**EXTRACTED RECORDS**

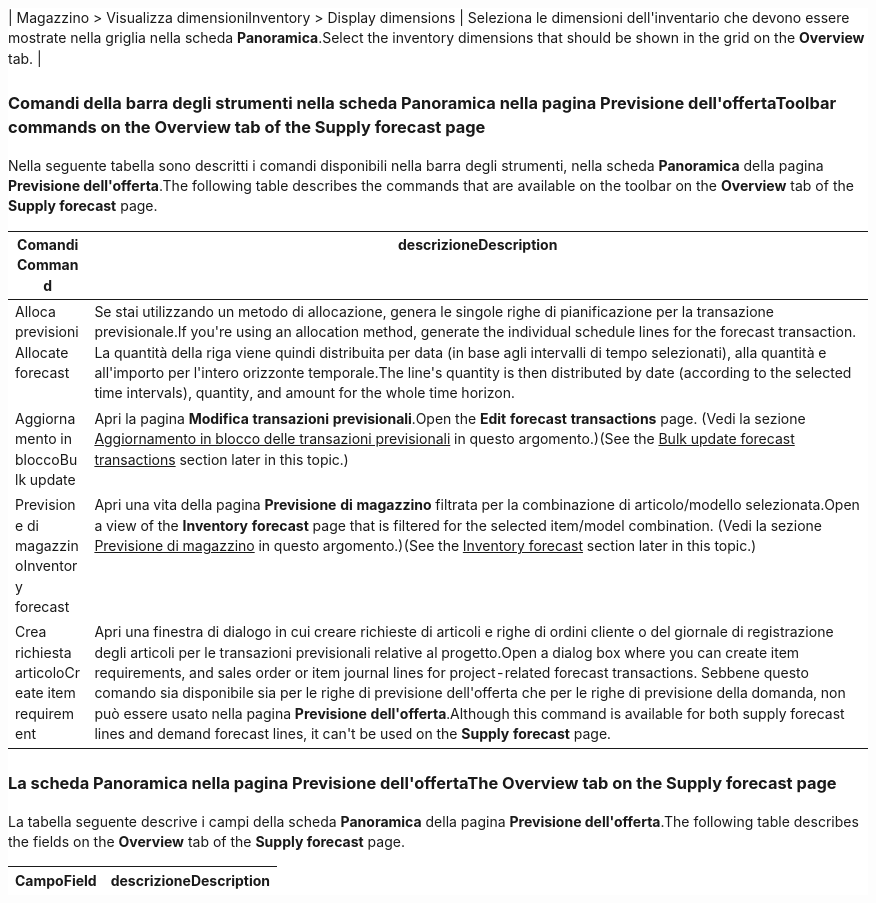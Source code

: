 | <span data-ttu-id="f1c22-193">Magazzino \> Visualizza dimensioni</span><span class="sxs-lookup"><span data-stu-id="f1c22-193">Inventory \> Display dimensions</span></span> | <span data-ttu-id="f1c22-194">Seleziona le dimensioni dell'inventario che devono essere mostrate nella griglia nella scheda **Panoramica**.</span><span class="sxs-lookup"><span data-stu-id="f1c22-194">Select the inventory dimensions that should be shown in the grid on the **Overview** tab.</span></span> |

### <a name="toolbar-commands-on-the-overview-tab-of-the-supply-forecast-page"></a><span data-ttu-id="f1c22-195">Comandi della barra degli strumenti nella scheda Panoramica nella pagina Previsione dell'offerta</span><span class="sxs-lookup"><span data-stu-id="f1c22-195">Toolbar commands on the Overview tab of the Supply forecast page</span></span>

<span data-ttu-id="f1c22-196">Nella seguente tabella sono descritti i comandi disponibili nella barra degli strumenti, nella scheda **Panoramica** della pagina **Previsione dell'offerta**.</span><span class="sxs-lookup"><span data-stu-id="f1c22-196">The following table describes the commands that are available on the toolbar on the **Overview** tab of the **Supply forecast** page.</span></span>

| <span data-ttu-id="f1c22-197">Comandi</span><span class="sxs-lookup"><span data-stu-id="f1c22-197">Command</span></span> | <span data-ttu-id="f1c22-198">descrizione</span><span class="sxs-lookup"><span data-stu-id="f1c22-198">Description</span></span> |
|---|---|
| <span data-ttu-id="f1c22-199">Alloca previsioni</span><span class="sxs-lookup"><span data-stu-id="f1c22-199">Allocate forecast</span></span> | <span data-ttu-id="f1c22-200">Se stai utilizzando un metodo di allocazione, genera le singole righe di pianificazione per la transazione previsionale.</span><span class="sxs-lookup"><span data-stu-id="f1c22-200">If you're using an allocation method, generate the individual schedule lines for the forecast transaction.</span></span> <span data-ttu-id="f1c22-201">La quantità della riga viene quindi distribuita per data (in base agli intervalli di tempo selezionati), alla quantità e all'importo per l'intero orizzonte temporale.</span><span class="sxs-lookup"><span data-stu-id="f1c22-201">The line's quantity is then distributed by date (according to the selected time intervals), quantity, and amount for the whole time horizon.</span></span> |
| <span data-ttu-id="f1c22-202">Aggiornamento in blocco</span><span class="sxs-lookup"><span data-stu-id="f1c22-202">Bulk update</span></span> | <span data-ttu-id="f1c22-203">Apri la pagina **Modifica transazioni previsionali**.</span><span class="sxs-lookup"><span data-stu-id="f1c22-203">Open the **Edit forecast transactions** page.</span></span> <span data-ttu-id="f1c22-204">(Vedi la sezione [Aggiornamento in blocco delle transazioni previsionali](#bulk-update) in questo argomento.)</span><span class="sxs-lookup"><span data-stu-id="f1c22-204">(See the [Bulk update forecast transactions](#bulk-update) section later in this topic.)</span></span> |
| <span data-ttu-id="f1c22-205">Previsione di magazzino</span><span class="sxs-lookup"><span data-stu-id="f1c22-205">Inventory forecast</span></span> | <span data-ttu-id="f1c22-206">Apri una vita della pagina **Previsione di magazzino** filtrata per la combinazione di articolo/modello selezionata.</span><span class="sxs-lookup"><span data-stu-id="f1c22-206">Open a view of the **Inventory forecast** page that is filtered for the selected item/model combination.</span></span> <span data-ttu-id="f1c22-207">(Vedi la sezione [Previsione di magazzino](#inventory-forecast) in questo argomento.)</span><span class="sxs-lookup"><span data-stu-id="f1c22-207">(See the [Inventory forecast](#inventory-forecast) section later in this topic.)</span></span> |
| <span data-ttu-id="f1c22-208">Crea richiesta articolo</span><span class="sxs-lookup"><span data-stu-id="f1c22-208">Create item requirement</span></span> | <span data-ttu-id="f1c22-209">Apri una finestra di dialogo in cui creare richieste di articoli e righe di ordini cliente o del giornale di registrazione degli articoli per le transazioni previsionali relative al progetto.</span><span class="sxs-lookup"><span data-stu-id="f1c22-209">Open a dialog box where you can create item requirements, and sales order or item journal lines for project-related forecast transactions.</span></span> <span data-ttu-id="f1c22-210">Sebbene questo comando sia disponibile sia per le righe di previsione dell'offerta che per le righe di previsione della domanda, non può essere usato nella pagina **Previsione dell'offerta**.</span><span class="sxs-lookup"><span data-stu-id="f1c22-210">Although this command is available for both supply forecast lines and demand forecast lines, it can't be used on the **Supply forecast** page.</span></span> |

### <a name="the-overview-tab-on-the-supply-forecast-page"></a><span data-ttu-id="f1c22-211">La scheda Panoramica nella pagina Previsione dell'offerta</span><span class="sxs-lookup"><span data-stu-id="f1c22-211">The Overview tab on the Supply forecast page</span></span>

<span data-ttu-id="f1c22-212">La tabella seguente descrive i campi della scheda **Panoramica** della pagina **Previsione dell'offerta**.</span><span class="sxs-lookup"><span data-stu-id="f1c22-212">The following table describes the fields on the **Overview** tab of the **Supply forecast** page.</span></span>

| <span data-ttu-id="f1c22-213">Campo</span><span class="sxs-lookup"><span data-stu-id="f1c22-213">Field</span></span> | <span data-ttu-id="f1c22-214">descrizione</span><span class="sxs-lookup"><span data-stu-id="f1c22-214">Description</span></span> |
|---|---|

**WHAT NEEDS TO BE DONE**
Every line containing the word "Description" should be copied from the material.

**EXERCISE RESULT**
| <span data-ttu-id="f1c22-197">Comandi</span><span class="sxs-lookup"><span data-stu-id="f1c22-197">Command</span></span> | <span data-ttu-id="f1c22-198">descrizione</span><span class="sxs-lookup"><span data-stu-id="f1c22-198">Description</span></span> |
| <span data-ttu-id="f1c22-213">Campo</span><span class="sxs-lookup"><span data-stu-id="f1c22-213">Field</span></span> | <span data-ttu-id="f1c22-214">descrizione</span><span class="sxs-lookup"><span data-stu-id="f1c22-214">Description</span></span> |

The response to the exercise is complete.